Editor's note: Michio Kaku is a professor of theoretical physics at the City University of New York, the host of "Sci Fi Science: Physics of the Impossible" on the Science Channel and author of "Physics of the Impossible."
(CNN) -- In a long-awaited speech Thursday in Florida, President Obama will boldly go where no president has gone before, laying out an entirely new vision for the U.S. space program. The firestorm of controversy has already begun
For more than 50 years, presidents have pushed for government rockets to send astronauts to space, the moon and possibly Mars.

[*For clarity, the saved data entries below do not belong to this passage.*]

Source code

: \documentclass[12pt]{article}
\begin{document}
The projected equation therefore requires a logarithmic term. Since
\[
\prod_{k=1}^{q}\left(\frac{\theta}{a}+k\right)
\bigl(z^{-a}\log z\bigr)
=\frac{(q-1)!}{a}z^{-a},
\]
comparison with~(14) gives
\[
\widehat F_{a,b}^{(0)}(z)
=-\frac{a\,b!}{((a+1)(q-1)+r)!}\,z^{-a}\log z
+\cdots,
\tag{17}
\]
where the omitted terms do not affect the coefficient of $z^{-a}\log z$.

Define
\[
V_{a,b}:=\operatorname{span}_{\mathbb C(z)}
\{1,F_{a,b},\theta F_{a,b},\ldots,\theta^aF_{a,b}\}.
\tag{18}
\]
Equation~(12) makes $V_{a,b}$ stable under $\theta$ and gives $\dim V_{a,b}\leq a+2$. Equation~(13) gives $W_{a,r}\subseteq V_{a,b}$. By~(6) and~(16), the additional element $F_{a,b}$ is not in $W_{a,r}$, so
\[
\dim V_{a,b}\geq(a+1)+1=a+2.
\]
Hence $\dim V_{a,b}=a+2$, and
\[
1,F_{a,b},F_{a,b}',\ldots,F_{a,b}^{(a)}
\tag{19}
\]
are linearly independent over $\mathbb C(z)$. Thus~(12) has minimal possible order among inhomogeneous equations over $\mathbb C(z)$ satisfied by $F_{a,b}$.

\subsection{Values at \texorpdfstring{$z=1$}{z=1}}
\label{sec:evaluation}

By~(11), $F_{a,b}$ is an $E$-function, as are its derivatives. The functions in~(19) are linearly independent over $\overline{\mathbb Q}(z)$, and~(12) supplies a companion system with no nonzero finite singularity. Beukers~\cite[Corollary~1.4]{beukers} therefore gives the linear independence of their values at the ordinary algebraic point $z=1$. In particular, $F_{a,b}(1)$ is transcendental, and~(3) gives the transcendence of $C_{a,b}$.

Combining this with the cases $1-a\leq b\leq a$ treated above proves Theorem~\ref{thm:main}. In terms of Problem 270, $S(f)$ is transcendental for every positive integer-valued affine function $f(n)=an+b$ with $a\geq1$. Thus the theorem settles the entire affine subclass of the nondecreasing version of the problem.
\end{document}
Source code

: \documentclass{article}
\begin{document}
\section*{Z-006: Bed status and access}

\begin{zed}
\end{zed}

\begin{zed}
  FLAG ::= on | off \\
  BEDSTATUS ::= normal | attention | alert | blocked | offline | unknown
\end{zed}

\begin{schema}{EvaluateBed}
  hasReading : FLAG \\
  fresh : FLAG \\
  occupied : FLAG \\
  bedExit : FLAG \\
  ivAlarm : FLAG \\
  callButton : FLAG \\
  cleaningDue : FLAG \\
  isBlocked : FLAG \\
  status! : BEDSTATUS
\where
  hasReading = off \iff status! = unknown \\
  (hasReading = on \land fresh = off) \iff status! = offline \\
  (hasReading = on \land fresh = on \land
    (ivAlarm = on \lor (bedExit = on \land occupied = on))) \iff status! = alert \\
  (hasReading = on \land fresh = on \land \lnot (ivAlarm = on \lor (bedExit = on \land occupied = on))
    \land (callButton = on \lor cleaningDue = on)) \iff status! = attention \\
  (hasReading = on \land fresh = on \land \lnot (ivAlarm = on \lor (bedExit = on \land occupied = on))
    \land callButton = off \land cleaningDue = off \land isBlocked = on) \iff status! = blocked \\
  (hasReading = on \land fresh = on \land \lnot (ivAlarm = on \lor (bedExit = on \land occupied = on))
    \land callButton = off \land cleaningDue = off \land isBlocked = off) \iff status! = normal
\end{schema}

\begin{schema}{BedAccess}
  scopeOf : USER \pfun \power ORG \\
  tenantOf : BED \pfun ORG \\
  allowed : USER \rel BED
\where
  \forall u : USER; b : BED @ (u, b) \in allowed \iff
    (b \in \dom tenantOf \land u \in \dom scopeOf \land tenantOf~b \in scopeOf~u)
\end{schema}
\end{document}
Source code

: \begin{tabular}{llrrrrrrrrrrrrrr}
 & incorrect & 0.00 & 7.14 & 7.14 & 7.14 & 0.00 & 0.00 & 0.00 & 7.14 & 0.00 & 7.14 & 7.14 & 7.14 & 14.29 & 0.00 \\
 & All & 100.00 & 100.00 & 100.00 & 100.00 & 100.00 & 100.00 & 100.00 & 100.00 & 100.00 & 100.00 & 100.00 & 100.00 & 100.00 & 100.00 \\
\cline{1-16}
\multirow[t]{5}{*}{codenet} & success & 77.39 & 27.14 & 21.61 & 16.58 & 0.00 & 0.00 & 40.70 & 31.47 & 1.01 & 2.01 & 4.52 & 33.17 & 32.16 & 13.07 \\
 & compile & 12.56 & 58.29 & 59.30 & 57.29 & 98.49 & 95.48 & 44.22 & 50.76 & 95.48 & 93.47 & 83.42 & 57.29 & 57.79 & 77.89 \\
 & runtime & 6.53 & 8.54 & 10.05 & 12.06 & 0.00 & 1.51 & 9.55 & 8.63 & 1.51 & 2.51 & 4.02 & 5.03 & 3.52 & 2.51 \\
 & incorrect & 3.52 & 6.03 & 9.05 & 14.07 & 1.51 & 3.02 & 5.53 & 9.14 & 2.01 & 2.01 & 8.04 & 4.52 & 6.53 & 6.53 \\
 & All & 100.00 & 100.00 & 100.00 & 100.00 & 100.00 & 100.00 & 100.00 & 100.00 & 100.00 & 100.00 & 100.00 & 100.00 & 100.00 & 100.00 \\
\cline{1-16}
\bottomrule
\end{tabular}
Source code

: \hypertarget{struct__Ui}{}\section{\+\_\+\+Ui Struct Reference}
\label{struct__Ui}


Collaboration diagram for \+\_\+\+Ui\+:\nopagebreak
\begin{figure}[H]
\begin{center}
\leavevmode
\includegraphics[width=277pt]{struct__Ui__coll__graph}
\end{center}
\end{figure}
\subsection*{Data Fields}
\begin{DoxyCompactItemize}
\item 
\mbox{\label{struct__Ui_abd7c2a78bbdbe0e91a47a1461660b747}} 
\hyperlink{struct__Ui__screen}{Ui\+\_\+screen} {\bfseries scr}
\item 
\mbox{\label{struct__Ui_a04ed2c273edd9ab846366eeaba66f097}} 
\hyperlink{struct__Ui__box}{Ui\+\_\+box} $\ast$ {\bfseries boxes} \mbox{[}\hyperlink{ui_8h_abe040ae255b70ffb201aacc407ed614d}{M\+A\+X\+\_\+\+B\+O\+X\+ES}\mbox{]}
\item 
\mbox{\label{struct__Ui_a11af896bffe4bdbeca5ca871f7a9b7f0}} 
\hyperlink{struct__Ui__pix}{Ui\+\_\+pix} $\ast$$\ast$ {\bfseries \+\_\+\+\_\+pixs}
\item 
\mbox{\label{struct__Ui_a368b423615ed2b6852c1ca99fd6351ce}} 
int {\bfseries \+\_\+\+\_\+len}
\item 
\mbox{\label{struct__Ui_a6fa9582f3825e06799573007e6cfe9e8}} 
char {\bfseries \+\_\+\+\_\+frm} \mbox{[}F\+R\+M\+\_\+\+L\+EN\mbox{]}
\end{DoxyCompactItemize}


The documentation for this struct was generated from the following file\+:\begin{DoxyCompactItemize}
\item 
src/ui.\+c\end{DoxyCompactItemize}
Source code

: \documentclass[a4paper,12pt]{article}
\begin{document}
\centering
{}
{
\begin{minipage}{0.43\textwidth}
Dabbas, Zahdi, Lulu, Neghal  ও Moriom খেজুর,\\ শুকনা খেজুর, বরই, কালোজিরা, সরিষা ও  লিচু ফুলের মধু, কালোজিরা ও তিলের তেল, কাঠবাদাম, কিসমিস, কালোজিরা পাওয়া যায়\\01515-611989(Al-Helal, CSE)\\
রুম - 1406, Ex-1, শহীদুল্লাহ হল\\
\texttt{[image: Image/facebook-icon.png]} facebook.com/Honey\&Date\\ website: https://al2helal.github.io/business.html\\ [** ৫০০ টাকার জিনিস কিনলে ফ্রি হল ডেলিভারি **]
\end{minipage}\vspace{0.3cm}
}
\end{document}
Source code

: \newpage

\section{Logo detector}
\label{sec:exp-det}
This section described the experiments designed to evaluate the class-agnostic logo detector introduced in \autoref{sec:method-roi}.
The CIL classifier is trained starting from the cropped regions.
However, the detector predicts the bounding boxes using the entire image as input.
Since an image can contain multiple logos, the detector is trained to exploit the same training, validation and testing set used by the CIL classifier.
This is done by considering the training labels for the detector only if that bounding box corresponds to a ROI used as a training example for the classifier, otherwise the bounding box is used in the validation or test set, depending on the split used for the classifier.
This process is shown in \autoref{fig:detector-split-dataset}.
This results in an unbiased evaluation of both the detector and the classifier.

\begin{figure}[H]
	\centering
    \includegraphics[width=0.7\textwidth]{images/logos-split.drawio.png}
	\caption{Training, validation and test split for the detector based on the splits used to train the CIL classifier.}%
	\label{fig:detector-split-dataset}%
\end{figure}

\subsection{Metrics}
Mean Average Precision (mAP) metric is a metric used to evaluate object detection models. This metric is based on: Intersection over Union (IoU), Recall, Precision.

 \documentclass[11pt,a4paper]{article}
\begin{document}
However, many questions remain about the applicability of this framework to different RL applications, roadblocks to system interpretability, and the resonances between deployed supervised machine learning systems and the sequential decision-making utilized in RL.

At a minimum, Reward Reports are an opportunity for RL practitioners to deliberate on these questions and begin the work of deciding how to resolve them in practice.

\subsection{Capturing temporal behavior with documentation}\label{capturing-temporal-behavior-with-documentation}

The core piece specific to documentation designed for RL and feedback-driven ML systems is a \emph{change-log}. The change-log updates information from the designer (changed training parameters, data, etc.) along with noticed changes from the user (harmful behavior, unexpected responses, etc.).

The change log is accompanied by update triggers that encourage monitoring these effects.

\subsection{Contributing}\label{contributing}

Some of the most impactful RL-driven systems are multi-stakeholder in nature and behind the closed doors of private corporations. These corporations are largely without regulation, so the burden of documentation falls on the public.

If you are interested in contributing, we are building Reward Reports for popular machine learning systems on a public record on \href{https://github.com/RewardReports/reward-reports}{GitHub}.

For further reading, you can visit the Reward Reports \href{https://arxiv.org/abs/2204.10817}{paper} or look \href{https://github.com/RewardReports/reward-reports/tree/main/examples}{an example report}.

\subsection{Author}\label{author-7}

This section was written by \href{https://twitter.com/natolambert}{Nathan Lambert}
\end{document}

But now a new paradigm is being proposed. The moon program is off the table, and Mars is only a distant possibility. NASA is essentially getting out of the astronaut business, letting the Russians and private enterprise take over. The glory days of NASA, some say, are over.
The Obama plan is truly breathtaking, ending an era that lasted from Presidents Kennedy to Bush.
• The moon program, called Constellation, is being suspended, and its components and $9 billion of research are going down the drain. The Ares rocket, which recently underwent a successful preliminary test, will be canceled. The Orion lunar module will be repurposed as an astronaut "lifeboat" tethered to the international space station.
• The space shuttle program is ending, causing 4,600 workers to lose their jobs. (This was also in the Bush plan, but that proposal included funding the Ares rocket.)
• Without a space shuttle, the U.S. will rely temporarily on Russian rockets to send our astronauts into space.
• Eventually, private enterprise will take over launching our astronauts.
Some critics say that this is all too much, too soon. Private companies may not be ready to pick up the slack for years to transport astronauts.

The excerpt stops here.